- Theatrical release poster
- Directed by: Frank McDonald
- Screenplay by: Lillie Hayward
- Story by: Crane Wilbur
- Produced by: Hal B. Wallis
- Starring: Jean Muir Beverly Roberts Warren Hull Joseph Crehan Clara Blandick Addison Richards
- Cinematography: Arthur L. Todd
- Edited by: Clarence Kolster
- Music by: Howard Jackson
- Production company: Warner Bros. Pictures
- Distributed by: Warner Bros. Pictures
- Release date: February 26, 1937;
- Running time: 61 minutes
- Country: United States
- Language: English

= Her Husband's Secretary =

1937 film by Frank McDonald

Her Husband's Secretary is a 1937 American drama film directed by Frank McDonald and written by Lillie Hayward.

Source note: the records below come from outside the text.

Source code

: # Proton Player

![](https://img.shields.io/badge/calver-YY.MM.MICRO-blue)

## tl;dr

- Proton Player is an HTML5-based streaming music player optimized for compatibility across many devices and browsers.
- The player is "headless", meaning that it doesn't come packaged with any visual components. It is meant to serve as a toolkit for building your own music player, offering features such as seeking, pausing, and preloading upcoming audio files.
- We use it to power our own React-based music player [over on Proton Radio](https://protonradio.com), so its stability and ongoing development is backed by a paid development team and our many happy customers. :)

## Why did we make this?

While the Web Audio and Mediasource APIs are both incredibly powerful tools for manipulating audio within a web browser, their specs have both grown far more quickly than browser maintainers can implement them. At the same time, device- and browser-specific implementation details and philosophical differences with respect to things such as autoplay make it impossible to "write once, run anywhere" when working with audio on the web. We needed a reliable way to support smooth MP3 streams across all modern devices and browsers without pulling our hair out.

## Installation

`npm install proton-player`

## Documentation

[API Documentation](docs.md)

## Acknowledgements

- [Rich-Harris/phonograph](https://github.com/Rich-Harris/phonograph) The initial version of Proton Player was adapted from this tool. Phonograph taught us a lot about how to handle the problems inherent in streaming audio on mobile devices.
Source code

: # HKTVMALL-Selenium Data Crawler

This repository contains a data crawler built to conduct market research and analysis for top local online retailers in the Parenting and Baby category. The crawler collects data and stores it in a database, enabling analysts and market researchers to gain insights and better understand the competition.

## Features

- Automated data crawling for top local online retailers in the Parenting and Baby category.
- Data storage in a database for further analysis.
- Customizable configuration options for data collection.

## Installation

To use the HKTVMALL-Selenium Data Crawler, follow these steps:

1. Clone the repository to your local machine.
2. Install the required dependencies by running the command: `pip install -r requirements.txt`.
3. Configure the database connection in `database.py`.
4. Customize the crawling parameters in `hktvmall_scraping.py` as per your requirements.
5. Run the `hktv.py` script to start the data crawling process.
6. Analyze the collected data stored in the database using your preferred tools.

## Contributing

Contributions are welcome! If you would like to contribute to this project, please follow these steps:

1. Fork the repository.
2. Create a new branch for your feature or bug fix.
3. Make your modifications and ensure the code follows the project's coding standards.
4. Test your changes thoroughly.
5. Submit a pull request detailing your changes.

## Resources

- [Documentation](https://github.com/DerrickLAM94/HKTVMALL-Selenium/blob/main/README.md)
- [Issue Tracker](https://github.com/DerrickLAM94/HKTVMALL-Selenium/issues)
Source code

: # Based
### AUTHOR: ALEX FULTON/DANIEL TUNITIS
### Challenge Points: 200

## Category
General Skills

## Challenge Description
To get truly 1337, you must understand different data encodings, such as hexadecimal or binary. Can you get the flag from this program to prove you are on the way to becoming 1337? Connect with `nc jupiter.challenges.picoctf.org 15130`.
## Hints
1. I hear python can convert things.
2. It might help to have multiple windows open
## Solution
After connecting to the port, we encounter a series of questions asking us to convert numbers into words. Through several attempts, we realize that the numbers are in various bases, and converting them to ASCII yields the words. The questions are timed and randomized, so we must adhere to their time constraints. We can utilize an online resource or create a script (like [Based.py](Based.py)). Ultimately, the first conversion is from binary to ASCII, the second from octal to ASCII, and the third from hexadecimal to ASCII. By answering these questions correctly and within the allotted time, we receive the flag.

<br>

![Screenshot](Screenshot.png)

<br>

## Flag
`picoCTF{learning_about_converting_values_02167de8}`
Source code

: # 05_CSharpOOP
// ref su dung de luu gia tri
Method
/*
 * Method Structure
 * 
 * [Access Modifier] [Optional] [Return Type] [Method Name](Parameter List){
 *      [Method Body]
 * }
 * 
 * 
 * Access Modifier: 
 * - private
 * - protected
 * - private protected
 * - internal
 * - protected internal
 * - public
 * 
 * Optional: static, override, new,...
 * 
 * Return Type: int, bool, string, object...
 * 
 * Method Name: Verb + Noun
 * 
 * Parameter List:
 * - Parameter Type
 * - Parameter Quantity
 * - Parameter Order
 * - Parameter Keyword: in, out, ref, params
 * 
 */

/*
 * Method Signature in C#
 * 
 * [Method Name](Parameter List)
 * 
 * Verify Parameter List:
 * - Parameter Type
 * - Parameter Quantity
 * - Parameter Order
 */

The film stars Jean Muir, Beverly Roberts, Warren Hull, Joseph Crehan, Clara Blandick and Addison Richards. The film was released by Warner Bros. Pictures on February 26, 1937.

==Plot==
Despite being penniless, Carol Blane falls in love with Bart Kingdon, a handsome mechanic. Against the advice of her friend Diane, who suggests she pursue a relationship with her married boss, Carol marries the mechanic instead. On their wedding day, Bart is called to his dying father's bedside. His father, the wealthy Dan Kingdon, leaves his company to the newlyweds.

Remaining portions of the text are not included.